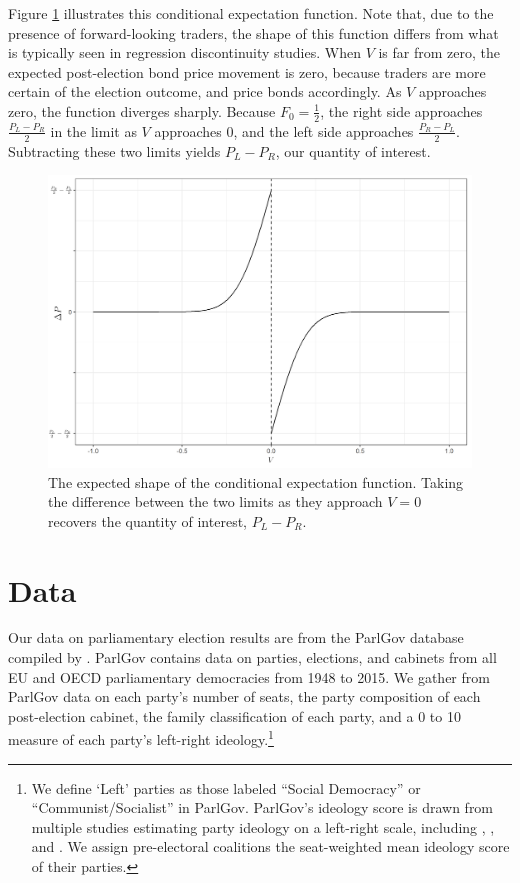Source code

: \documentclass[12pt]{article}
\begin{document}
Figure \ref{fig:CEF} illustrates this conditional expectation function. Note that, due to the presence of forward-looking traders, the shape of this function differs from what is typically seen in regression discontinuity studies. When $V$ is far from zero, the expected post-election bond price movement is zero, because traders are more certain of the election outcome, and price bonds accordingly. As $V$ approaches zero, the function diverges sharply. Because $F_0 =\frac{1}{2}$, the right side approaches $\frac{P_L - P_R}{2}$ in the limit as $V$ approaches $0$, and the left side approaches $\frac{P_R - P_L}{2}$. Subtracting these two limits yields $P_L - P_R$, our quantity of interest. 

\begin{figure}[h]
    \centering
    \includegraphics[width=\textwidth]{figures/Figure1.png}
    \caption{The expected shape of the conditional expectation function. Taking the difference between the two limits as they approach $V=0$ recovers the quantity of interest, $P_L - P_R$.}
    \label{fig:CEF}
\end{figure}



\section{Data} \label{section:data}

Our data on parliamentary election results are from the ParlGov database compiled by \citet{Doring2018}. ParlGov contains data on parties, elections, and cabinets from all EU and OECD parliamentary democracies from 1948 to 2015. We gather from ParlGov data on each party's number of seats, the party composition of each post-election cabinet, the family classification of each party, and a 0 to 10 measure of each party's left-right ideology.\footnote{We define `Left' parties as those labeled ``Social Democracy'' or ``Communist/Socialist'' in ParlGov. ParlGov's ideology score is drawn from multiple studies estimating party ideology on a left-right scale, including \citet{Castles1984}, \citet{Huber1995}, and \citet{Benoit2006}. We assign pre-electoral coalitions the seat-weighted mean ideology score of their parties.}
\end{document}

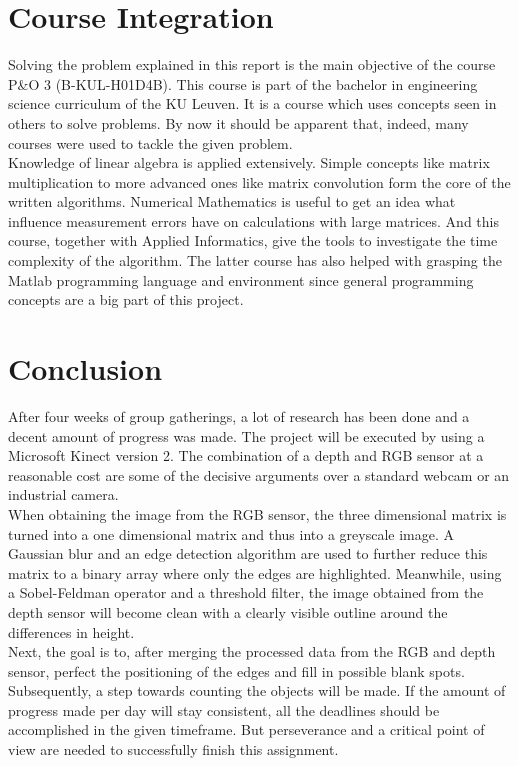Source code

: \documentclass{article}
\begin{document}
\section{Course Integration}
Solving the problem explained in this report is the main objective of the course P\&O 3 (B-KUL-H01D4B). This course is part of the bachelor in engineering science curriculum of the KU Leuven. It is a course which uses concepts seen in others to solve problems. By now it should be apparent that, indeed, many courses were used to tackle the given problem.\\
Knowledge of linear algebra is applied extensively. Simple concepts like matrix multiplication to more advanced ones like matrix convolution form the core of the written algorithms. Numerical Mathematics is useful to get an idea what influence measurement errors have on calculations with large matrices. And this course, together with Applied Informatics, give the tools to investigate the time complexity of the algorithm. The latter course has also helped with grasping the Matlab programming language and environment since general programming concepts are a big part of this project.

\section{Conclusion}
After four weeks of group gatherings, a lot of research has been done and a decent amount of progress was made. The project will be executed by using a Microsoft Kinect version 2. The combination of a depth and RGB sensor at a reasonable cost are some of the decisive arguments over a standard webcam or an industrial camera. \\
When obtaining the image from the RGB sensor, the three dimensional matrix is turned into a one dimensional matrix and thus into a greyscale image. A Gaussian blur and an edge detection algorithm are used to further reduce this matrix to a binary array where only the edges are highlighted. Meanwhile, using a Sobel-Feldman operator and a threshold filter, the image obtained from the depth sensor will become clean with a clearly visible outline around the differences in height. \\
Next, the goal is to, after merging the processed data from the RGB and depth sensor, perfect the positioning of the edges and fill in possible blank spots. Subsequently, a step towards counting the objects will be made. If the amount of progress made per day will stay consistent, all the deadlines should be  accomplished in the given timeframe. But perseverance and a critical point of view are needed to successfully finish this assignment. 
\end{document}
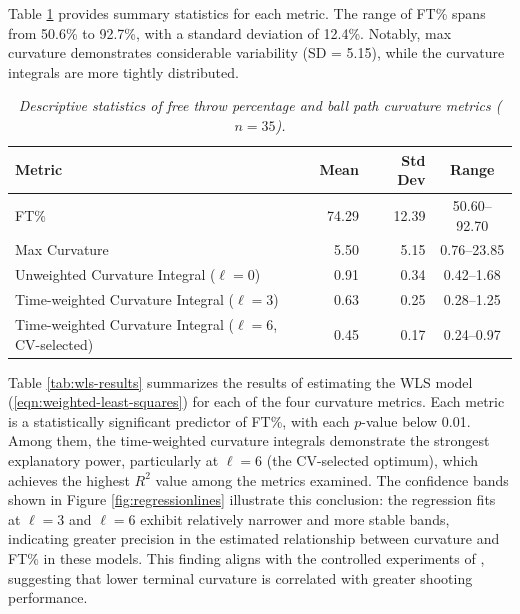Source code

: \documentclass{article}
\begin{document}
    Table \ref{tab:summary-stats} provides summary statistics for each metric. The range of FT\% spans from 50.6\% to 92.7\%, with a standard deviation of 12.4\%. Notably, max curvature demonstrates considerable variability (SD = 5.15), while the curvature integrals are more tightly distributed.

    \begin{table}[H]
        \centering
        \begin{tabular}{lrrc}
        \toprule
        \textbf{Metric} & \textbf{Mean} & \textbf{Std Dev} & \textbf{Range} \\
        \midrule
        FT\% & 74.29 & 12.39 & 50.60--92.70 \\
        Max Curvature & 5.50 & 5.15 & 0.76--23.85 \\
        Unweighted Curvature Integral ($\ell=0$) & 0.91 & 0.34 & 0.42--1.68 \\
        Time-weighted Curvature Integral ($\ell=3$) & 0.63 & 0.25 & 0.28--1.25 \\
        Time-weighted Curvature Integral ($\ell=6$, CV-selected) & 0.45 & 0.17 & 0.24--0.97 \\ %
        \bottomrule
        \end{tabular}
        \caption{\it Descriptive statistics of free throw percentage and ball path curvature metrics ($n = 35$).}
        \label{tab:summary-stats}
    \end{table}

    Table \ref{tab:wls-results} summarizes the results of estimating the WLS model (\ref{eqn:weighted-least-squares}) for each of the four curvature metrics. Each metric is a statistically significant predictor of FT\%, with each $p$-value below 0.01. Among them, the time-weighted curvature integrals demonstrate the strongest explanatory power, particularly at $\ell = 6$ (the CV-selected optimum), which achieves the highest $R^2$ value among the metrics examined. The confidence bands shown in Figure \ref{fig:regressionlines} illustrate this conclusion: the regression fits at $\ell = 3$ and $\ell = 6$ exhibit relatively narrower and more stable bands, indicating greater precision in the estimated relationship between curvature and FT\% in these models. This finding aligns with the controlled experiments of \citet{slegers_role_2024}, suggesting that lower terminal curvature is correlated with greater shooting performance.
\end{document}
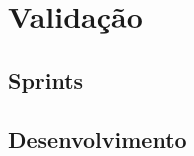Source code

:\chapter{Validação}
\label{sec:validacao}



\section{Sprints}
\label{sec:sprints}

\section{Desenvolvimento}
\label{sec:desenvolvimento}
\blankpage

\glsresetall
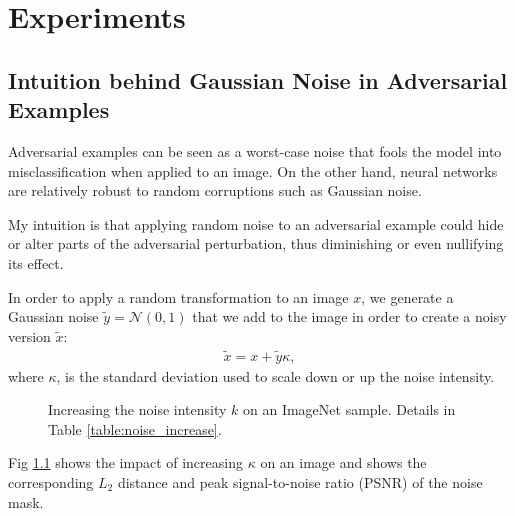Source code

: \chapter{Experiments}
\label{Experiments}
\overridetextsize

\section{Intuition behind Gaussian Noise in Adversarial Examples}
\label{sec:experiments_overview}


Adversarial examples can be seen as a worst-case noise that fools the model into
misclassification when applied to an image. On the other hand, neural networks
are relatively robust to random corruptions such as Gaussian noise.

My intuition is that applying random noise to an adversarial example could hide
or alter parts of the adversarial perturbation, thus diminishing or even
nullifying its effect.

In order to apply a random transformation to an image $x$, we generate a
Gaussian noise $\tilde{y}=\mathcal{N}(0,1)$ that we add to the image in order to
create a noisy version $\tilde{x}$:
\begin{align} \label{eq:noisy_version}
    \tilde{x}=x+\tilde{y}\kappa,
\end{align}
where $\kappa$, is the standard deviation used to scale down or up the noise
intensity.

\begin{figure}
      

      

    \caption{ Increasing the noise intensity $k$ on an ImageNet sample. Details
        in Table \ref{table:noise_increase}.}
    \label{fig:noise_increase}
\end{figure}

Fig \ref{fig:noise_increase} shows the impact of increasing $\kappa$ on an image
and shows the corresponding $L_2$ distance and peak signal-to-noise ratio (PSNR)
of the noise mask.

= = = = =

### Assignment
Give all of the material again, exactly, apart from the pictures.

### Task solution
Source code

: \documentclass[12pt]{article}
\begin{document}
Figure \ref{fig:CEF} illustrates this conditional expectation function. Note that, due to the presence of forward-looking traders, the shape of this function differs from what is typically seen in regression discontinuity studies. When $V$ is far from zero, the expected post-election bond price movement is zero, because traders are more certain of the election outcome, and price bonds accordingly. As $V$ approaches zero, the function diverges sharply. Because $F_0 =\frac{1}{2}$, the right side approaches $\frac{P_L - P_R}{2}$ in the limit as $V$ approaches $0$, and the left side approaches $\frac{P_R - P_L}{2}$. Subtracting these two limits yields $P_L - P_R$, our quantity of interest. 

\begin{figure}[h]
    \centering
    \includegraphics[width=\textwidth]{figures/Figure1.png}
    \caption{The expected shape of the conditional expectation function. Taking the difference between the two limits as they approach $V=0$ recovers the quantity of interest, $P_L - P_R$.}
    \label{fig:CEF}
\end{figure}



\section{Data} \label{section:data}

Our data on parliamentary election results are from the ParlGov database compiled by \citet{Doring2018}. ParlGov contains data on parties, elections, and cabinets from all EU and OECD parliamentary democracies from 1948 to 2015. We gather from ParlGov data on each party's number of seats, the party composition of each post-election cabinet, the family classification of each party, and a 0 to 10 measure of each party's left-right ideology.\footnote{We define `Left' parties as those labeled ``Social Democracy'' or ``Communist/Socialist'' in ParlGov. ParlGov's ideology score is drawn from multiple studies estimating party ideology on a left-right scale, including \citet{Castles1984}, \citet{Huber1995}, and \citet{Benoit2006}. We assign pre-electoral coalitions the seat-weighted mean ideology score of their parties.}
\end{document}

Source code

: \documentclass{article}
\begin{document}
\section{Course Integration}
Solving the problem explained in this report is the main objective of the course P\&O 3 (B-KUL-H01D4B). This course is part of the bachelor in engineering science curriculum of the KU Leuven. It is a course which uses concepts seen in others to solve problems. By now it should be apparent that, indeed, many courses were used to tackle the given problem.\\
Knowledge of linear algebra is applied extensively. Simple concepts like matrix multiplication to more advanced ones like matrix convolution form the core of the written algorithms. Numerical Mathematics is useful to get an idea what influence measurement errors have on calculations with large matrices. And this course, together with Applied Informatics, give the tools to investigate the time complexity of the algorithm. The latter course has also helped with grasping the Matlab programming language and environment since general programming concepts are a big part of this project.

\section{Conclusion}
After four weeks of group gatherings, a lot of research has been done and a decent amount of progress was made. The project will be executed by using a Microsoft Kinect version 2. The combination of a depth and RGB sensor at a reasonable cost are some of the decisive arguments over a standard webcam or an industrial camera. \\
When obtaining the image from the RGB sensor, the three dimensional matrix is turned into a one dimensional matrix and thus into a greyscale image. A Gaussian blur and an edge detection algorithm are used to further reduce this matrix to a binary array where only the edges are highlighted. Meanwhile, using a Sobel-Feldman operator and a threshold filter, the image obtained from the depth sensor will become clean with a clearly visible outline around the differences in height. \\
Next, the goal is to, after merging the processed data from the RGB and depth sensor, perfect the positioning of the edges and fill in possible blank spots. Subsequently, a step towards counting the objects will be made. If the amount of progress made per day will stay consistent, all the deadlines should be  accomplished in the given timeframe. But perseverance and a critical point of view are needed to successfully finish this assignment. 
\end{document}
Source code

: \documentclass{article}
\begin{document}
    Table \ref{tab:summary-stats} provides summary statistics for each metric. The range of FT\% spans from 50.6\% to 92.7\%, with a standard deviation of 12.4\%. Notably, max curvature demonstrates considerable variability (SD = 5.15), while the curvature integrals are more tightly distributed.

    \begin{table}[H]
        \centering
        \begin{tabular}{lrrc}
        \toprule
        \textbf{Metric} & \textbf{Mean} & \textbf{Std Dev} & \textbf{Range} \\
        \midrule
        FT\% & 74.29 & 12.39 & 50.60--92.70 \\
        Max Curvature & 5.50 & 5.15 & 0.76--23.85 \\
        Unweighted Curvature Integral ($\ell=0$) & 0.91 & 0.34 & 0.42--1.68 \\
        Time-weighted Curvature Integral ($\ell=3$) & 0.63 & 0.25 & 0.28--1.25 \\
        Time-weighted Curvature Integral ($\ell=6$, CV-selected) & 0.45 & 0.17 & 0.24--0.97 \\ %
        \bottomrule
        \end{tabular}
        \caption{\it Descriptive statistics of free throw percentage and ball path curvature metrics ($n = 35$).}
        \label{tab:summary-stats}
    \end{table}

    Table \ref{tab:wls-results} summarizes the results of estimating the WLS model (\ref{eqn:weighted-least-squares}) for each of the four curvature metrics. Each metric is a statistically significant predictor of FT\%, with each $p$-value below 0.01. Among them, the time-weighted curvature integrals demonstrate the strongest explanatory power, particularly at $\ell = 6$ (the CV-selected optimum), which achieves the highest $R^2$ value among the metrics examined. The confidence bands shown in Figure \ref{fig:regressionlines} illustrate this conclusion: the regression fits at $\ell = 3$ and $\ell = 6$ exhibit relatively narrower and more stable bands, indicating greater precision in the estimated relationship between curvature and FT\% in these models. This finding aligns with the controlled experiments of \citet{slegers_role_2024}, suggesting that lower terminal curvature is correlated with greater shooting performance.
\end{document}
Source code

:\chapter{Validação}
\label{sec:validacao}



\section{Sprints}
\label{sec:sprints}

\section{Desenvolvimento}
\label{sec:desenvolvimento}
\blankpage

\glsresetall
Source code

: \chapter{Experiments}
\label{Experiments}
\overridetextsize

\section{Intuition behind Gaussian Noise in Adversarial Examples}
\label{sec:experiments_overview}


Adversarial examples can be seen as a worst-case noise that fools the model into
misclassification when applied to an image. On the other hand, neural networks
are relatively robust to random corruptions such as Gaussian noise.

My intuition is that applying random noise to an adversarial example could hide
or alter parts of the adversarial perturbation, thus diminishing or even
nullifying its effect.

In order to apply a random transformation to an image $x$, we generate a
Gaussian noise $\tilde{y}=\mathcal{N}(0,1)$ that we add to the image in order to
create a noisy version $\tilde{x}$:
\begin{align} \label{eq:noisy_version}
    \tilde{x}=x+\tilde{y}\kappa,
\end{align}
where $\kappa$, is the standard deviation used to scale down or up the noise
intensity.

\begin{figure}
      

      

    \caption{ Increasing the noise intensity $k$ on an ImageNet sample. Details
        in Table \ref{table:noise_increase}.}
    \label{fig:noise_increase}
\end{figure}

Fig \ref{fig:noise_increase} shows the impact of increasing $\kappa$ on an image
and shows the corresponding $L_2$ distance and peak signal-to-noise ratio (PSNR)
of the noise mask.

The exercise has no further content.